商品が陳列されているわけでもなかったけれど、何かしら商売はしていたのかも知れない。

その前を通るたびに、同じ通りに面した一つの窓際に座ったお婆さんが、うちの息子を見つけては、お爺さんと二人で、あの子が男か女かという話で盛り上がっているのが聞こえたのだ。

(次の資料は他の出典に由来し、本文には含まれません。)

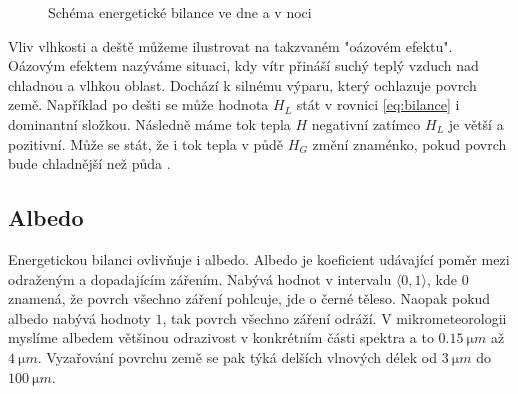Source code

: \begin{figure}
\centering
\caption{Schéma energetické bilance ve dne a v noci}
\label{fig:schema}
\end{figure}

Vliv vlhkosti a deště můžeme ilustrovat na takzvaném "oázovém efektu". Oázovým efektem nazýváme situaci, kdy vítr přináší suchý teplý vzduch nad chladnou a vlhkou oblast. Dochází k silnému výparu, který ochlazuje povrch země. Například po dešti se může hodnota $H_L$ stát v rovnici \eqref{eq:bilance} i dominantní složkou. Následně máme tok tepla $H$ negativní zatímco $H_L$ je větší a pozitivní. Může se stát, že i tok tepla v půdě $H_G$ změní znaménko, pokud povrch bude chladnější než půda \parencite{arya2001}.

\subsection{Albedo}
Energetickou bilanci ovlivňuje i albedo. Albedo je koeficient udávající poměr mezi odraženým a dopadajícím zářením. Nabývá hodnot v intervalu $\langle 0,1\rangle$, kde $0$ znamená, že povrch všechno záření pohlcuje, jde o černé těleso. Naopak pokud albedo nabývá hodnoty $1$, tak povrch všechno záření odráží. V mikrometeorologii myslíme albedem většinou odrazivost v konkrétním části spektra a to $\SI{0.15}{\micro m}$ až $\SI{4}{\micro m}$. Vyzařování povrchu země se pak týká delších vlnových délek od $\SI{3}{\micro m}$ do $\SI{100}{\micro m}$.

しかし、名も知らぬ人たちであったし、決して私たちに声をかけてくることもなかったので、こちらとしてもなんとなく、家の中にいる人に「おはようございます」なんて挨拶をするのも憚られ、見られていることにさえ気づかないフリをして通り過ぎていた。


そんなある日のこと。

その商店らしき家の開口部がぴしゃりと閉じられていることがあった。

それまで、天候も季節も関係なく、毎日開いていたので、少しだけ気になった。

その日の夕方、息子を保育園から連れて帰ってくると、今度はその家の前に数人の老人が集まっていた。

どうやらお通夜のようだ。

集まっているのはどうやらご近所さんたち。

皆一様に喪服に身を包んでいる。

見ると、いつも開いていたシャッターの前に、お通夜を知らせる看板(正式名称がわからない)が立てられていて、そこに女性らしき名前が書かれていた。

どうやら、あのお婆さんが亡くなったらしい。

その日を境に、あの家の前を通っても、いつもお婆さんが外を覗いていた窓が開けられていることはなくなった。

声を交わしたこともない名も知らぬ人の消失に、うっすらと寂しさを感じてしまうのは初めてのことかもしれない。

その家の前を通るたび、今までとは違うよそよそしさを感じるようになった私の隣には、いつもと変わらぬ息子が、とたとたと歩いていた。